Work item>
In the listing below, find every line containing "Baixa" and copy it out.

☆ ☆ ☆ ☆ ☆

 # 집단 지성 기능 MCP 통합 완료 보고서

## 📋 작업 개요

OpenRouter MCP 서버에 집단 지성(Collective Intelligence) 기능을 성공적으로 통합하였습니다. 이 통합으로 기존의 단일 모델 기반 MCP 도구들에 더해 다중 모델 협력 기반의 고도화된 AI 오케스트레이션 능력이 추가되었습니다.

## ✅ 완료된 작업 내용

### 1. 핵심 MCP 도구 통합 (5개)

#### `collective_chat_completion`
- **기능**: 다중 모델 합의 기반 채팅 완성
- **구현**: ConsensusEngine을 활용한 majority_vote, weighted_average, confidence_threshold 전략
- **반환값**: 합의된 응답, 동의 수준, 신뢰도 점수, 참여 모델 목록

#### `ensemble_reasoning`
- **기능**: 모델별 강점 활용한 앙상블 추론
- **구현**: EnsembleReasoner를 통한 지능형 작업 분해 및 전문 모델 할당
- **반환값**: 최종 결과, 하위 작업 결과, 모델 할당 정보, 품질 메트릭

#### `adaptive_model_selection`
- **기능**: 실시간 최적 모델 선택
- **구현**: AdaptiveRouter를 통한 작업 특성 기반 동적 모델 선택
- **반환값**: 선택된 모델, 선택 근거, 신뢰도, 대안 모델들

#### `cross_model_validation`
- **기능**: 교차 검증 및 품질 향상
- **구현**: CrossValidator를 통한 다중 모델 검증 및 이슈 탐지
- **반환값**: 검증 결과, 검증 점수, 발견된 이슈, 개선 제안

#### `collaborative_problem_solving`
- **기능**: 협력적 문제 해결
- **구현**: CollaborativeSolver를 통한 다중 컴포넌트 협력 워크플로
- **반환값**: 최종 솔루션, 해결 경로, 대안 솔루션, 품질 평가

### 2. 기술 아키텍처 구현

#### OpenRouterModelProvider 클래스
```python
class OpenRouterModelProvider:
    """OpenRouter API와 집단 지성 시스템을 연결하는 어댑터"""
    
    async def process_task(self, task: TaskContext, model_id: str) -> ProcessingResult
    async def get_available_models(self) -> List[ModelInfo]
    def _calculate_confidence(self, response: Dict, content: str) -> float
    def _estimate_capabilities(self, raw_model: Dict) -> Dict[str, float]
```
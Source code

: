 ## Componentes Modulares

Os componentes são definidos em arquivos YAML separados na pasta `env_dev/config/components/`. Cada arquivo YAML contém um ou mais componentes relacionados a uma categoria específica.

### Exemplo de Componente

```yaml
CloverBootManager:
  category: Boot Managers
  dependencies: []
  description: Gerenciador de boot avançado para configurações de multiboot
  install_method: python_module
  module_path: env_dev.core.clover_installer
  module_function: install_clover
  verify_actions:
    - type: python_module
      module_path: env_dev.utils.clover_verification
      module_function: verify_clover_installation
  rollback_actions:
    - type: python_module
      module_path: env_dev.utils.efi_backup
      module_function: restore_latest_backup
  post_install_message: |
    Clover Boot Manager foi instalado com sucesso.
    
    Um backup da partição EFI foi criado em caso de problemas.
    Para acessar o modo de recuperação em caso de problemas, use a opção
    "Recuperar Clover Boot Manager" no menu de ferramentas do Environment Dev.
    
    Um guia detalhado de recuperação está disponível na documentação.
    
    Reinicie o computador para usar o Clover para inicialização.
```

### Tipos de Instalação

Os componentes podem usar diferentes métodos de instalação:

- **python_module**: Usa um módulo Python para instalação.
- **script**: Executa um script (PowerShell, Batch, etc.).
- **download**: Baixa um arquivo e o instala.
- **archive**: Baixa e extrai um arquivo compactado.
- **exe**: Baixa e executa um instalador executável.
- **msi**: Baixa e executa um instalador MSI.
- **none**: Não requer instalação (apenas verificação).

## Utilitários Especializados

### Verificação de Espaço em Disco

☆ ☆ ☆ ☆ ☆

Problem solution>
- **download**: Baixa um arquivo e o instala.
- **archive**: Baixa e extrai um arquivo compactado.
- **exe**: Baixa e executa um instalador executável.
- **msi**: Baixa e executa um instalador MSI.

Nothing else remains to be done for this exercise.